I'm glad to read the truth here. It's disappointing but not unexpected. Our subservience to China is not based in the possibility they would dump their holdings. Their T-Bills amount to something like 50% of GDP - they are far too smart to trash the value of this asset. No, our subservience is based on the role of MNC's, who fund candidates, outsource jobs to low wage/ low reg locations, and pocket the difference in profits and CEO wages. They control our national agenda. They don't care about jobs for American workers, and that trumps the issue.

And as for Obama - he deserves this manuver. He is not a Democrat but a wannabe moderate Republican and deserves to be treated as one by Reid.


Fact is China is too big and

Fact is China is too big and powerful for us to push around. Further, given the dysfunctional nature of the US government, China doubtless thinks it has little to worry about. Why be concerned about a nation that can't even raise its debt limit when it needs to without immense sturm und drang as well as brinksmanship, etc.? Any US threats of retaliation probably give the Chinese leadership a good number of good laughs.
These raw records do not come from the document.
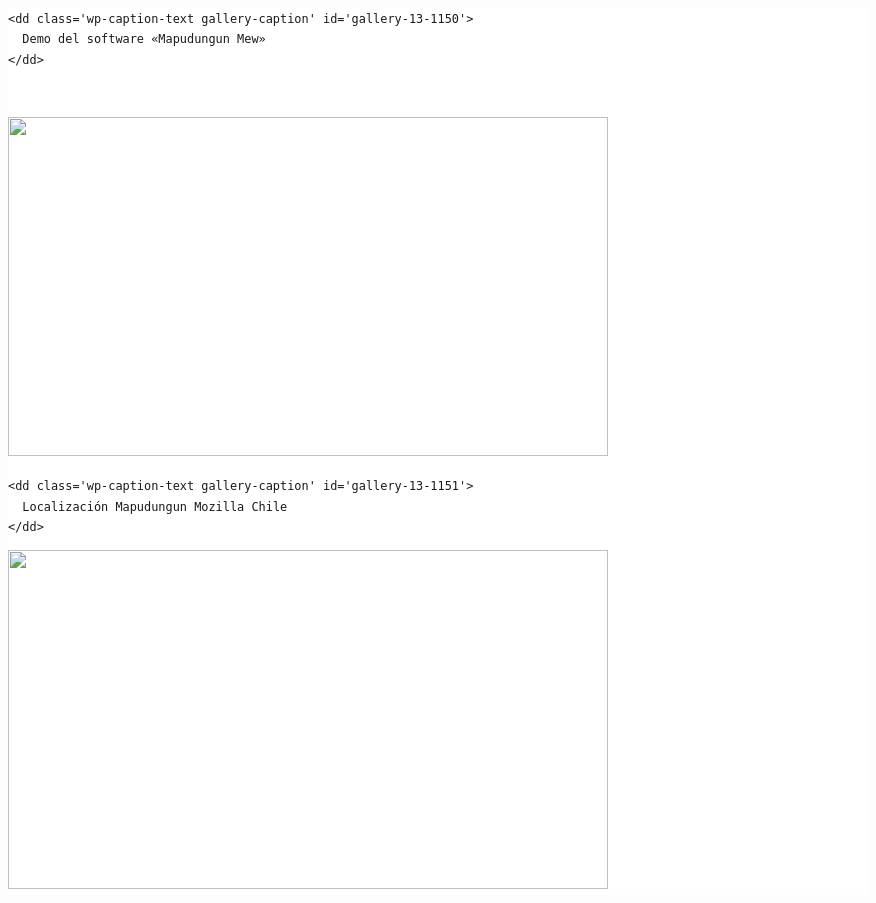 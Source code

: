     <dd class='wp-caption-text gallery-caption' id='gallery-13-1150'>
      Demo del software «Mapudungun Mew»
    </dd>
  </dl>
  
  <br style="clear: both" />
  
  <dl class='gallery-item'>
    <dt class='gallery-icon landscape'>
      <a href='/images/2017/05/013.png'><img width="600" height="339" src="/images/2017/05/013-600x339.png" class="attachment-large size-large" alt="" aria-describedby="gallery-13-1151" srcset="/images/2017/05/013-600x339.png 600w, /images/2017/05/013-252x142.png 252w, /images/2017/05/013-768x433.png 768w, /images/2017/05/013.png 957w" sizes="(max-width: 600px) 100vw, 600px" /></a>
    </dt>
    
    <dd class='wp-caption-text gallery-caption' id='gallery-13-1151'>
      Localización Mapudungun Mozilla Chile
    </dd>
  </dl>
  
  <dl class='gallery-item'>
    <dt class='gallery-icon landscape'>
      <a href='/images/2017/05/014.png'><img width="600" height="339" src="/images/2017/05/014-600x339.png" class="attachment-large size-large" alt="" aria-describedby="gallery-13-1152" srcset="/images/2017/05/014-600x339.png 600w, /images/2017/05/014-252x142.png 252w, /images/2017/05/014-768x433.png 768w, /images/2017/05/014.png 957w" sizes="(max-width: 600px) 100vw, 600px" /></a>
    </dt>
Interesting post, WSJ article

There was a Tuesday Sept 27 article, page A5 "Tallying the Toll of U.S.-China Trade" which talked about a ne study that showed that Chinese trade not only has had a significant impact on manufacturing industries (obvious), but also on the towns and cities they are located in. I didn't use to beleive the currency argument, but now we're a drunk at the bar that has passed out because of all the low cost alcohol the Chinese bar tender has so happily plied us with, and we have drunk because of our own greed and stupidity. There was also - whether in the WSJ or Business Week - an article about GE sharing with China it's highly advanced commercial avionics, the article estimated 15 years ahead + and Jeff Immelt defending this saying the Commerce Department had approved it (?!). Our multinationals have been and are a big part of the problem - they think they'll get into China and then China takes their technology and more or less kicks them out. Talk about a mercantilist society! My Dad's comment about the Japanese policy some years ago was "talk and ship" China is far worse, and given their political suppression of dissent it is a terrible choice that we have made, and the world is making.


As Mark Twain said -- history

As Mark Twain said -- history may not repeat but it does rhyme.

We have deliberately been devaluing our currency ever since the QE's started and now we are annoyed that others are playing the same game. Everyone wants to export their way out of their excessive debt loads -- and the math can't work that way. And the reality is that every country sets their currency price against the reserve currency. That is how the reserve currency IS the reserve currency. Others buy it and stick it in their central bank's balance sheet. Now we want what -- the ability to issue unlimited amounts of basically zero-interest currency/debt that has demand - while insisting that those who are demanding it shouldn't be demanding it?

We are governed by clowns.

All we need is critters that rhyme with Smoot and Hawley to sponsor the trade war legislation.